• _Plain-text document sources_
━━━━━━━━━━

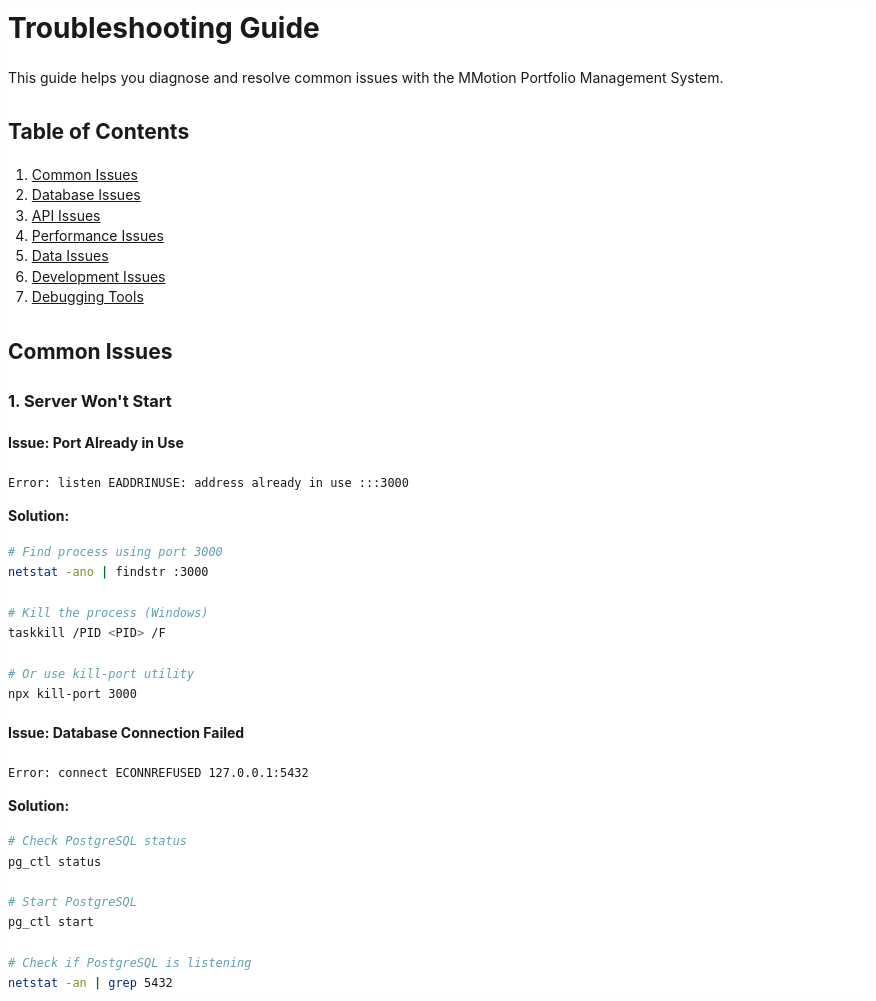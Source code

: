 # Troubleshooting Guide

This guide helps you diagnose and resolve common issues with the MMotion Portfolio Management System.

## Table of Contents

1. [Common Issues](#common-issues)
2. [Database Issues](#database-issues)
3. [API Issues](#api-issues)
4. [Performance Issues](#performance-issues)
5. [Data Issues](#data-issues)
6. [Development Issues](#development-issues)
7. [Debugging Tools](#debugging-tools)

## Common Issues

### 1. Server Won't Start

#### Issue: Port Already in Use
```
Error: listen EADDRINUSE: address already in use :::3000
```

**Solution:**
```bash
# Find process using port 3000
netstat -ano | findstr :3000

# Kill the process (Windows)
taskkill /PID <PID> /F

# Or use kill-port utility
npx kill-port 3000
```

#### Issue: Database Connection Failed
```
Error: connect ECONNREFUSED 127.0.0.1:5432
```

**Solution:**
```bash
# Check PostgreSQL status
pg_ctl status

# Start PostgreSQL
pg_ctl start

# Check if PostgreSQL is listening
netstat -an | grep 5432
```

━━━━━━━━━━

• _EXERCISE GOAL_
Starting at the line that contains "### 1. Server Won't Start", transcribe every line through the last line of the entries above, exactly, and nothing else.

• _RESULT OF THE EXERCISE_
### 1. Server Won't Start

#### Issue: Port Already in Use
```
Error: listen EADDRINUSE: address already in use :::3000
```

**Solution:**
```bash
# Find process using port 3000
netstat -ano | findstr :3000

# Kill the process (Windows)
taskkill /PID <PID> /F

# Or use kill-port utility
npx kill-port 3000
```

#### Issue: Database Connection Failed
```
Error: connect ECONNREFUSED 127.0.0.1:5432
```

**Solution:**
```bash
# Check PostgreSQL status
pg_ctl status

# Start PostgreSQL
pg_ctl start

# Check if PostgreSQL is listening
netstat -an | grep 5432
```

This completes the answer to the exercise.